2月23日
1997年2月23日

「エジプト滞在」

創世記12章10−20


 アブラハムの召命、主の呼びかけに応えて、主の指し示す地に向かって旅に出る、

これはすべてのキリスト者の信仰の生涯で経験することです。わたしたちも、アブ

ラハムと一緒に、旅をしましょう。

 ハランの地を出て、神の指し示すとおりカナンの地に向かったアブラハムとサラ、

そして甥のロトは、肥沃の地カナンに入ってくると、そこはカナン人たちの住んで

いるところでした。神の約束と現実のギャップの中でアブラハムは旅を続けます。

はじめはしかし、その旅も順調でした。主の名を呼び、主の祭壇を築く、主との関

係が正しい状態であるからです。しかし、全地に激しい飢饉が起こったとき、この

信仰の旅は狂いが生じます。もろい生活基盤の中で食べる物がなくなる恐怖と不安

は大きかったでしょう。アブラハムはしかし、再び父の家に帰ろうとはしませんで

した。自分で生き抜こうとしたのです。そしてエジプトにいる間、神に向かって呼

びかけることも神から聞くこともしなくなります。自分の中にある物的・人的な資

産で危機を乗り越えようとすること、まさに試練の中にあって罪に転がり落ちてい

く人間の様を物語っています。

 信仰の父アブラハムのエジプトでの出来事は大いなる恥辱の歴史です。美貌の妻

を妹と偽ってエジプト王パロの宮廷に送り込み、妻の性を売り物にし、それによっ

て安全を確保したばかりか、多くの財産を与えられ豊かになるのです。エジプトに

入る前にアブラハムがサライに言った言葉は印象的です。
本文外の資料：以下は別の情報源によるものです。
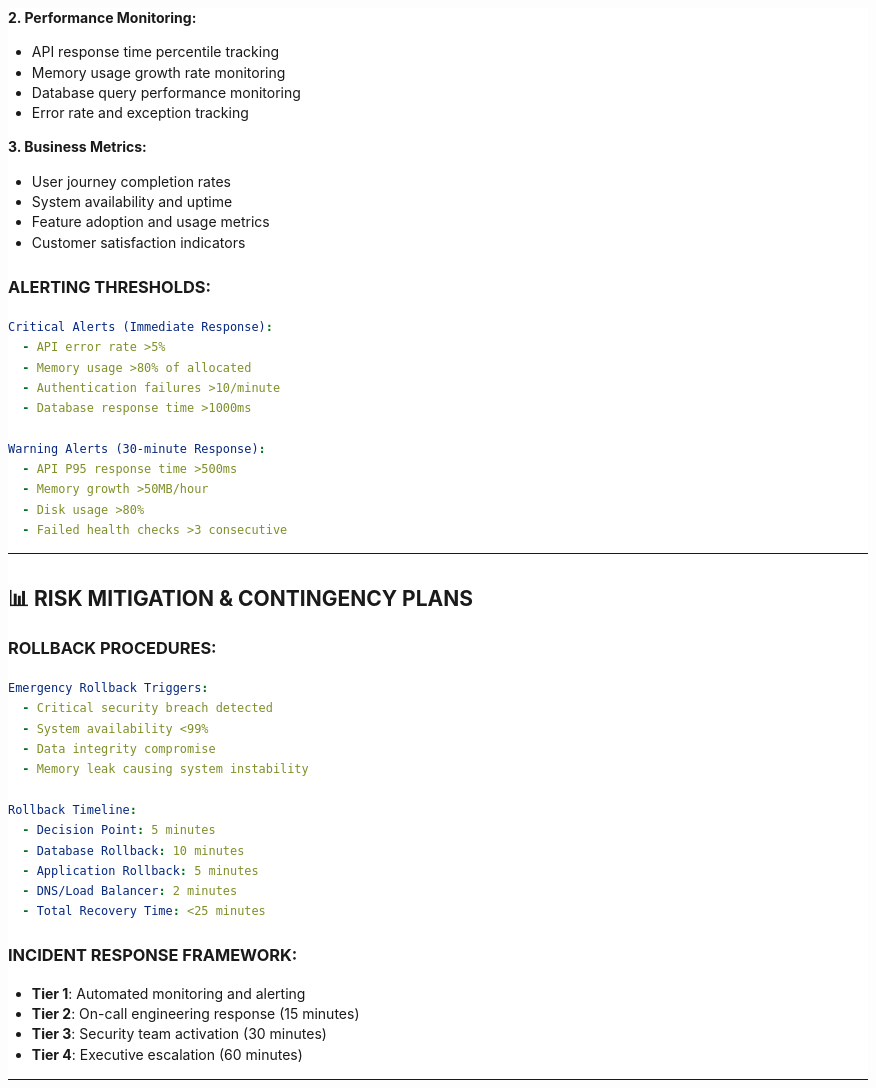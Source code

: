 **2. Performance Monitoring:**
- API response time percentile tracking
- Memory usage growth rate monitoring
- Database query performance monitoring
- Error rate and exception tracking

**3. Business Metrics:**
- User journey completion rates
- System availability and uptime
- Feature adoption and usage metrics
- Customer satisfaction indicators

### **ALERTING THRESHOLDS:**
```yaml
Critical Alerts (Immediate Response):
  - API error rate >5%
  - Memory usage >80% of allocated
  - Authentication failures >10/minute
  - Database response time >1000ms

Warning Alerts (30-minute Response):
  - API P95 response time >500ms
  - Memory growth >50MB/hour
  - Disk usage >80%
  - Failed health checks >3 consecutive
```

---

## 📊 RISK MITIGATION & CONTINGENCY PLANS

### **ROLLBACK PROCEDURES:**
```yaml
Emergency Rollback Triggers:
  - Critical security breach detected
  - System availability <99%
  - Data integrity compromise
  - Memory leak causing system instability

Rollback Timeline:
  - Decision Point: 5 minutes
  - Database Rollback: 10 minutes
  - Application Rollback: 5 minutes
  - DNS/Load Balancer: 2 minutes
  - Total Recovery Time: <25 minutes
```

### **INCIDENT RESPONSE FRAMEWORK:**
- **Tier 1**: Automated monitoring and alerting
- **Tier 2**: On-call engineering response (15 minutes)
- **Tier 3**: Security team activation (30 minutes)  
- **Tier 4**: Executive escalation (60 minutes)

---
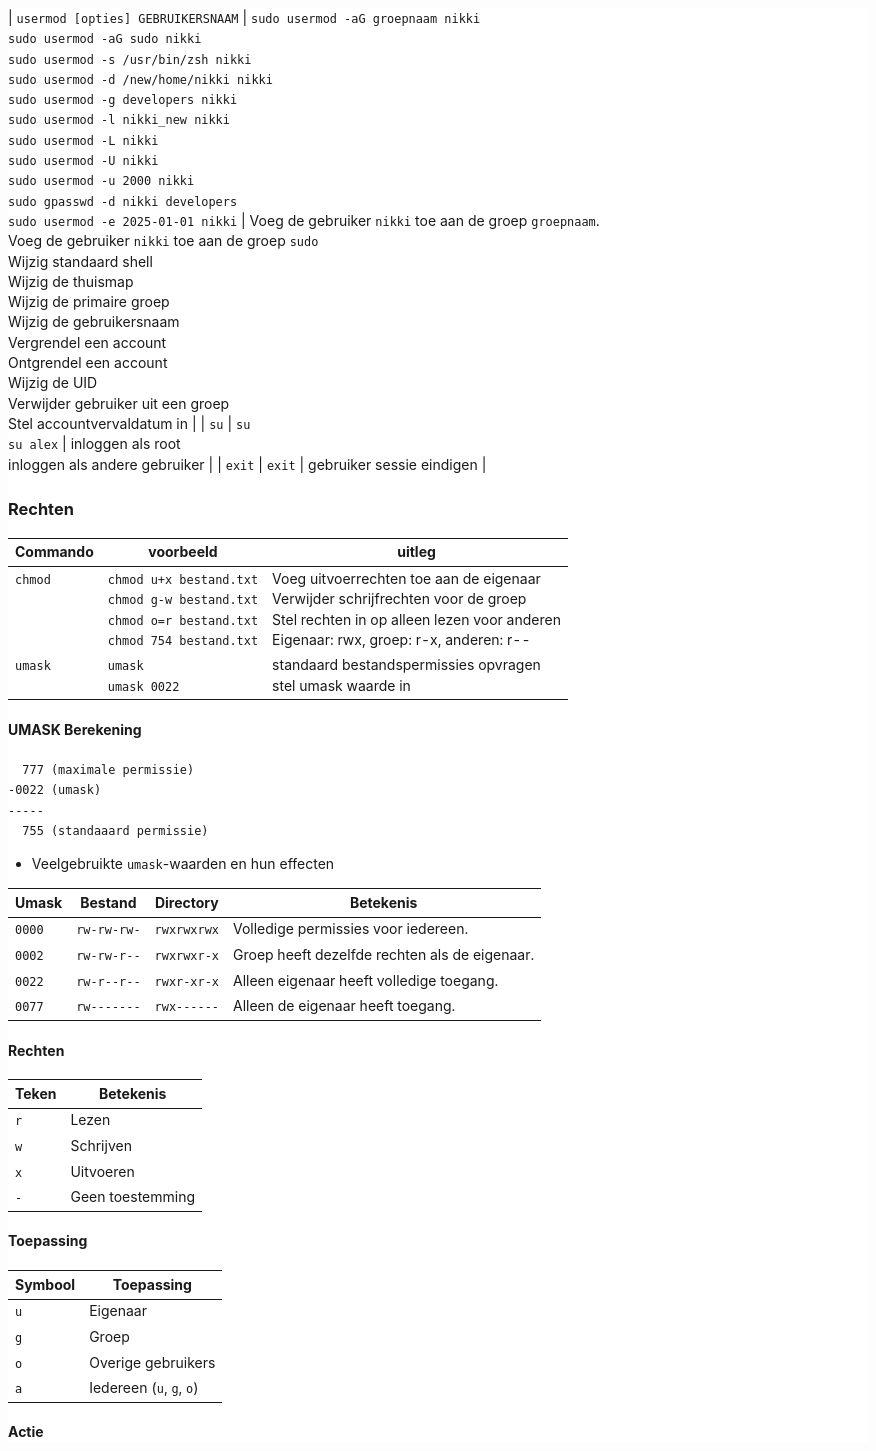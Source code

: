 | `usermod [opties] GEBRUIKERSNAAM`        | `sudo usermod -aG groepnaam nikki`<br>`sudo usermod -aG sudo nikki`<br>`sudo usermod -s /usr/bin/zsh nikki`<br>`sudo usermod -d /new/home/nikki nikki`<br>`sudo usermod -g developers nikki`<br>`sudo usermod -l nikki_new nikki`<br>`sudo usermod -L nikki`<br>`sudo usermod -U nikki`<br>`sudo usermod -u 2000 nikki`<br>`sudo gpasswd -d nikki developers`<br>`sudo usermod -e 2025-01-01 nikki` | Voeg de gebruiker `nikki` toe aan de groep `groepnaam`.<br>Voeg de gebruiker `nikki` toe aan de groep `sudo`<br>Wijzig standaard shell<br>Wijzig de thuismap<br>Wijzig de primaire groep<br>Wijzig de gebruikersnaam<br>Vergrendel een account<br>Ontgrendel een account<br>Wijzig de UID<br>Verwijder gebruiker uit een groep<br>Stel accountvervaldatum in |
| `su`                                     | `su`<br>`su alex`                                                                                                                                                                                                                                                                                                                                                                                   | inloggen als root<br>inloggen als andere gebruiker                                                                                                                                                                                                                                                                                                           |
| `exit`                                   | `exit`                                                                                                                                                                                                                                                                                                                                                                                              | gebruiker sessie eindigen                                                                                                                                                                                                                                                                                                                                    |

### Rechten

| Commando | voorbeeld                                                                                                | uitleg                                                                                                                                                                       |
| -------- | -------------------------------------------------------------------------------------------------------- | ---------------------------------------------------------------------------------------------------------------------------------------------------------------------------- |
| `chmod`  | `chmod u+x bestand.txt`<br>`chmod g-w bestand.txt`<br>`chmod o=r bestand.txt`<br>`chmod 754 bestand.txt` | Voeg uitvoerrechten toe aan de eigenaar<br>Verwijder schrijfrechten voor de groep<br>Stel rechten in op alleen lezen voor anderen<br>Eigenaar: rwx, groep: r-x, anderen: r-- |
| `umask`  | `umask`<br>`umask 0022`                                                                                  | standaard bestandspermissies opvragen<br>stel umask waarde in                                                                                                                |

#### UMASK Berekening
```
  777 (maximale permissie)
-0022 (umask)
-----
  755 (standaaard permissie)
```

- Veelgebruikte `umask`-waarden en hun effecten

| **Umask** | **Bestand** | **Directory** | **Betekenis**                                 |
| --------- | ----------- | ------------- | --------------------------------------------- |
| `0000`    | `rw-rw-rw-` | `rwxrwxrwx`   | Volledige permissies voor iedereen.           |
| `0002`    | `rw-rw-r--` | `rwxrwxr-x`   | Groep heeft dezelfde rechten als de eigenaar. |
| `0022`    | `rw-r--r--` | `rwxr-xr-x`   | Alleen eigenaar heeft volledige toegang.      |
| `0077`    | `rw-------` | `rwx------`   | Alleen de eigenaar heeft toegang.             |
#### Rechten

| Teken  | Betekenis            |
|--------|-----------------------|
| `r`    | Lezen                |
| `w`    | Schrijven            |
| `x`    | Uitvoeren            |
| `-`    | Geen toestemming     |

#### Toepassing

| Symbool | Toepassing               |
| ------- | ------------------------ |
| `u`     | Eigenaar                 |
| `g`     | Groep                    |
| `o`     | Overige gebruikers       |
| `a`     | Iedereen (`u`, `g`, `o`) |
#### Actie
「おまえのお陰で」「お

まえによって」と何度もおまえのお陰で生きるのだと強調しています。その「お陰」

の浅薄なこと・・・。

 その結果は、不思議なことに神がアブラハムを打たれたのではなく、パロとその

宮廷の人々を激しい病気で打っています。そしてパロはことの次第を知るとアブラ

ハムを呼んで処罰するのではなく。実に人間的に財産付きで国外追放にするのです。

どうしてこんなことになったかわかりません。ただ確かなことは、アブラハムは試

練にあって信実ではなかったが、神はアブラハムにされた約束に信実であったとい

うことです。神の信実は人間の不信実にも関わらず、貫かれているのです。アブラ

ハムはこのような出来事に直面して、再び神を呼ぶ者となっています。御子の十字

架の死による贖いの恵みによってわたしたちを立ち帰らせる神のはからいのかたち

を、ここにも見ることができます。